Cluster Node Maintenance

Overview

This topic is relevant for high availability clusters as well as single data node clusters.

The procedures in this topic allow you to safely shut down nodes in your cluster and restart them without causing data corruption. Once the node is shut down, you can perform whatever maintenance is needed on the node or nodes. These procedures are helpful for scheduled maintenance, such as upgrading your operating system (both TufinOS and non-TufinOS).

Single Data Node Cluster Environment

When performing maintenance work on a data node in a single data node environment, you will not be able to keep TOS running and you will experience downtime. Once you have completed the maintenance work and started TOS again, your environment should return to full functionality immediately.

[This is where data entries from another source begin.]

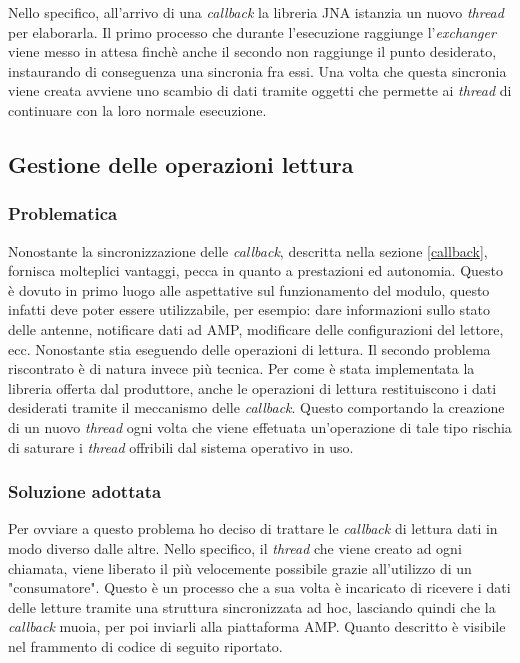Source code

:Nello specifico, all'arrivo di una \emph{callback} la libreria JNA istanzia un nuovo \emph{thread} per elaborarla. 
Il primo processo che durante l'esecuzione raggiunge l'\emph{exchanger} viene messo in attesa finchè anche il secondo non
raggiunge il punto desiderato, instaurando di conseguenza una sincronia fra essi. Una volta che questa sincronia viene
creata avviene uno scambio di dati tramite oggetti che permette ai \emph{thread} di continuare con la loro normale
esecuzione.

\subsection{Gestione delle operazioni lettura}
\subsubsection*{Problematica}
Nonostante la sincronizzazione delle \emph{callback}, descritta nella sezione \ref{callback}, fornisca molteplici
vantaggi, pecca in quanto a prestazioni ed autonomia. Questo è dovuto in primo luogo alle aspettative sul funzionamento
del modulo, questo infatti deve poter essere utilizzabile, per esempio: dare informazioni sullo stato delle antenne, notificare
dati ad AMP, modificare delle configurazioni del lettore, ecc. Nonostante stia eseguendo delle operazioni di lettura.
Il secondo problema riscontrato è di natura invece più tecnica. Per come è stata implementata la libreria offerta dal produttore,
anche le operazioni di lettura restituiscono i dati desiderati tramite il meccanismo delle \emph{callback}. Questo comportando
la creazione di un nuovo \emph{thread} ogni volta che viene effetuata un'operazione di tale tipo rischia di saturare 
i \emph{thread} offribili dal sistema operativo in uso.

\subsubsection*{Soluzione adottata}
Per ovviare a questo problema ho deciso di trattare le \emph{callback} di lettura dati in modo diverso dalle altre. 
Nello specifico, il \emph{thread} che viene creato ad ogni chiamata, viene liberato il più velocemente possibile grazie all'utilizzo di un
"consumatore". Questo è un processo che a sua volta è incaricato di ricevere i dati delle letture tramite una struttura sincronizzata ad hoc, 
lasciando quindi che la \emph{callback} muoia, per poi inviarli alla piattaforma AMP. Quanto descritto è visibile nel frammento di codice
di seguito riportato.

Select which of the following nodes you want to perform maintenance on. Then follow the procedure.

The data node
A worker node

High Availability Environment

When performing maintenance on a single data node or worker node in an HA environment, you will be able to keep TOS running. There is a small chance that you will experience a few minutes of downtime, right after you power down the node. In addition, if another data node in your cluster fails (when one is already down), then the cluster will fail. See High Availability.

If you simply shut down the node without this procedure, you will experience a state like node failure which triggers high availability failover. This state takes longer to recover from and has a higher risk of data corruption.

If you want to avoid downtime, only do maintenance work on one data node at a time. After you complete the maintenance work, check the cluster health before starting maintenance on another node. Only perform maintenance on nodes that are part of a healthy cluster.

If you don't need to avoid downtime, you can run maintenance on all the data nodes in your cluster by powering down your entire cluster at once. See Power Down All Nodes.

Select which of the following nodes you want to perform maintenance on. Then follow the procedure.

A single data node within an HA cluster
A worker node

Perform Maintenance Work on a Single Data Node within an HA Deployment

Check the cluster health.

On the primary data node, check the following status.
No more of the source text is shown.